WHAT YOU ARE ASKED TO DO:
Every line of the records below that holds the word "editor" belongs in the answer.
*** RECORDS SHOWN ***
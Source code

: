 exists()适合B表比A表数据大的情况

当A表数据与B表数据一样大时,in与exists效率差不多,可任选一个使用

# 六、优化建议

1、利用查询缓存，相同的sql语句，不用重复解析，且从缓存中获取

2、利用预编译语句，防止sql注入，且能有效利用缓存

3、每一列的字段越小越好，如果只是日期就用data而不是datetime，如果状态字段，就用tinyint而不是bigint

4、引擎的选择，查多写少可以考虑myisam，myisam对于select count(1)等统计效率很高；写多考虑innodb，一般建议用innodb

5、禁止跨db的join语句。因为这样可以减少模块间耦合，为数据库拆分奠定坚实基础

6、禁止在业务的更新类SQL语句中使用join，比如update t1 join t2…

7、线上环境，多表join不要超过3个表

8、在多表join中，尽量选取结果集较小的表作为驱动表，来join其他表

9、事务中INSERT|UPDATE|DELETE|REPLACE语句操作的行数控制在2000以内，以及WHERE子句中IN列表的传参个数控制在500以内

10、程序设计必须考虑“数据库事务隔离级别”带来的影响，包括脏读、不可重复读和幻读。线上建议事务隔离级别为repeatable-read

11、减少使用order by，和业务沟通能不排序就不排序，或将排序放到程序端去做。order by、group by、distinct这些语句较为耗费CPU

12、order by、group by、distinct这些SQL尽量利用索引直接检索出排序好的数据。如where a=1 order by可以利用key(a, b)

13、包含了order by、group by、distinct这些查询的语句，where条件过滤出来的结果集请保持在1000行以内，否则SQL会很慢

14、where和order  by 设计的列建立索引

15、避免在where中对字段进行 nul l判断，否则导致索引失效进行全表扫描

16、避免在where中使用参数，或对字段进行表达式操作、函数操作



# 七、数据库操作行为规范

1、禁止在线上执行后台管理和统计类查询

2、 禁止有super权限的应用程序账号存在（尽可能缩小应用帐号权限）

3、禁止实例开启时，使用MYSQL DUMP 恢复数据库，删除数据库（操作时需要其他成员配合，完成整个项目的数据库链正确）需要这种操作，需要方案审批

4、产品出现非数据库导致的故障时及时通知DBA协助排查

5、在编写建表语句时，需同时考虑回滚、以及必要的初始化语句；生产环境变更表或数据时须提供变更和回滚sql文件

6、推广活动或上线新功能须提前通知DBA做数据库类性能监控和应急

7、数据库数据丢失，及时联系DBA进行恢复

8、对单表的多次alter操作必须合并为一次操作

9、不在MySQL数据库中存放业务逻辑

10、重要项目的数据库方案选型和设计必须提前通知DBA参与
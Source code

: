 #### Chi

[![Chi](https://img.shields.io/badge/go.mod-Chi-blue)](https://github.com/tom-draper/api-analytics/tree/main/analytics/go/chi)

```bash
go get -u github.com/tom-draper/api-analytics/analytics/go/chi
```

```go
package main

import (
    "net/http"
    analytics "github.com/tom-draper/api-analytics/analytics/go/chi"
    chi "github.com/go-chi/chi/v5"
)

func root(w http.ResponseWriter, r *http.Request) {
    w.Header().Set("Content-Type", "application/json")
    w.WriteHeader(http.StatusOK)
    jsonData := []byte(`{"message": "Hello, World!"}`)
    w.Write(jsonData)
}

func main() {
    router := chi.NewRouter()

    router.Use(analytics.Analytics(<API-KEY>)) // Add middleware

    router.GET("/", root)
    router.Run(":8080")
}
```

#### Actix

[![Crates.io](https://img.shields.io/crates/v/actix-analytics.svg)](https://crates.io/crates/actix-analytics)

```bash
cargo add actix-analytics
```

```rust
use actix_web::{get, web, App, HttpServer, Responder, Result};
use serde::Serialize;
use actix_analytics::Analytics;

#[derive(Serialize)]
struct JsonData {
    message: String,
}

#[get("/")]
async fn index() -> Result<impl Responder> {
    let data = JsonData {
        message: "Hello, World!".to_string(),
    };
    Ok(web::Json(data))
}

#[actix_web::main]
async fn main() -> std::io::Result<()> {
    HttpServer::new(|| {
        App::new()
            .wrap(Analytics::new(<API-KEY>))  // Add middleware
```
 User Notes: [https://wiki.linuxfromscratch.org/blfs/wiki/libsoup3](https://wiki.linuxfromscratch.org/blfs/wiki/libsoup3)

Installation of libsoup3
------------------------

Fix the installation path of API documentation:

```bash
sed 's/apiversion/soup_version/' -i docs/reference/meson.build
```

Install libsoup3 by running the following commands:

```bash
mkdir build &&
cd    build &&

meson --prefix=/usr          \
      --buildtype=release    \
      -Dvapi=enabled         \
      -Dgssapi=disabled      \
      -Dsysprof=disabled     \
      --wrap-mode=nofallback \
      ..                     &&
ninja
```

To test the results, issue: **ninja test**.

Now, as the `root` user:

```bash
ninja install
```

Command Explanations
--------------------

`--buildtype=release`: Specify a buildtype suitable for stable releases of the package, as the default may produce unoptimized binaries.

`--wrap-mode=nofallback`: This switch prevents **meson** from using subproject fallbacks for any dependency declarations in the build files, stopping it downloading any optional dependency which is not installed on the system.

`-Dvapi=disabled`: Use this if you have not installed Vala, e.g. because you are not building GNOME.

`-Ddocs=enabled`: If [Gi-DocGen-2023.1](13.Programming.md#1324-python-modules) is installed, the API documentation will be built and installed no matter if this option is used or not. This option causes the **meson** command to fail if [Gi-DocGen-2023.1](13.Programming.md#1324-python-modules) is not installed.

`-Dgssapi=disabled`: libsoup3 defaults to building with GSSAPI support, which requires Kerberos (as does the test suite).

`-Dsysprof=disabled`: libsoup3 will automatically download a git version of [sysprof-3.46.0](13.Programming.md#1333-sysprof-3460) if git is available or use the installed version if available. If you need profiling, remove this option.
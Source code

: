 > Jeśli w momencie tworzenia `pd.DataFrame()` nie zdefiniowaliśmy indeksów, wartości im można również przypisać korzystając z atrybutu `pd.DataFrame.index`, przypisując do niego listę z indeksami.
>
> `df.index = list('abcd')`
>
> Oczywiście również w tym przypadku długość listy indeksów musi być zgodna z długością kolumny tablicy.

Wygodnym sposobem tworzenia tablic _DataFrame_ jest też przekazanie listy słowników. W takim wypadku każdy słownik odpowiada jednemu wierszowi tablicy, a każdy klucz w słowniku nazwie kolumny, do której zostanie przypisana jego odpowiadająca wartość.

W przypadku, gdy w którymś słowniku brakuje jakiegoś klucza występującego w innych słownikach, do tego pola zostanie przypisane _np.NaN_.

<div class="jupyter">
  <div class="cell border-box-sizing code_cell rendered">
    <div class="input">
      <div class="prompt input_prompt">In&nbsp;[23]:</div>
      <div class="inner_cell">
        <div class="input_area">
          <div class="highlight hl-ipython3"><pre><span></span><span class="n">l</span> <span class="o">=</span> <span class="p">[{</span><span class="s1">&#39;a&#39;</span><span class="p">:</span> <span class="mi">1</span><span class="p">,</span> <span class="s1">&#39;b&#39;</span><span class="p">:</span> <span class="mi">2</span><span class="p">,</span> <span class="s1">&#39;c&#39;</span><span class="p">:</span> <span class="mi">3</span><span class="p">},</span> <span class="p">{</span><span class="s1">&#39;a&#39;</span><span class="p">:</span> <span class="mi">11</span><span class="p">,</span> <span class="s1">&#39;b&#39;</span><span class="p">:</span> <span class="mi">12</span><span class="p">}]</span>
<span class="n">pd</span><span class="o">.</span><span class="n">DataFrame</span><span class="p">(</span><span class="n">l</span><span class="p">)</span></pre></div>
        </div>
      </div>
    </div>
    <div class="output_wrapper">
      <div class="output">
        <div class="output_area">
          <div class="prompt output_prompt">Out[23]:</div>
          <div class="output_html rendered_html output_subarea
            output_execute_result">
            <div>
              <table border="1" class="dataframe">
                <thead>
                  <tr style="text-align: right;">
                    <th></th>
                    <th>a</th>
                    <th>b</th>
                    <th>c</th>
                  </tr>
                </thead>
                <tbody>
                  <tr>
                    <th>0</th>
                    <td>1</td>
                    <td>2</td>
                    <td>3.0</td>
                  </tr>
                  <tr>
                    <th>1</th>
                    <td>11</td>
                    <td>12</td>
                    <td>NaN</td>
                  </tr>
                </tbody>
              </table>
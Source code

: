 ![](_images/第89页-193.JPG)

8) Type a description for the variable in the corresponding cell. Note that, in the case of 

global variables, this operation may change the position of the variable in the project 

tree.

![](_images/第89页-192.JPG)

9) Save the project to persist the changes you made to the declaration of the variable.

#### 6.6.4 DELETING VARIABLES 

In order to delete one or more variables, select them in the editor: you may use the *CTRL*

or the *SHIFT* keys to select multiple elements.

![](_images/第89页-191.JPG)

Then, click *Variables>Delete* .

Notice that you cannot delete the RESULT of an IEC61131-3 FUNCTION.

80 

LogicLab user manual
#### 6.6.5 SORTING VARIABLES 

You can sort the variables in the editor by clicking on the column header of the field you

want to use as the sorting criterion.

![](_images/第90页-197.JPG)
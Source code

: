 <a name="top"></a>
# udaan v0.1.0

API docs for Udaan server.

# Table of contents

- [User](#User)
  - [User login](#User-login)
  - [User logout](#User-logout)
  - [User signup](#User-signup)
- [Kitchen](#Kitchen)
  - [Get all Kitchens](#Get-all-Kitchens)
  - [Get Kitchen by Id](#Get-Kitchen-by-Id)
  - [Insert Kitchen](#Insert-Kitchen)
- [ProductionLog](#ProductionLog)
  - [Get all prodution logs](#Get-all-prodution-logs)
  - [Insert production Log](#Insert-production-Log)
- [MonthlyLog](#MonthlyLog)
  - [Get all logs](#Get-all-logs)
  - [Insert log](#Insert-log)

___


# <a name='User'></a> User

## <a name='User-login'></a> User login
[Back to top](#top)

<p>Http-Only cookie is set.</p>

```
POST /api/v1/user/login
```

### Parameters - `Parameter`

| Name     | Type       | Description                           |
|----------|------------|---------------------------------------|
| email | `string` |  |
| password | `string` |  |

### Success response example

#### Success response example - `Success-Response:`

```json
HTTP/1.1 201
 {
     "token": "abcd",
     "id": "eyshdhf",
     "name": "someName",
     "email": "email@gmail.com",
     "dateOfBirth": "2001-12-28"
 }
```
***
TASK OUTPUT:
In order to delete one or more variables, select them in the editor: you may use the *CTRL*
You can sort the variables in the editor by clicking on the column header of the field you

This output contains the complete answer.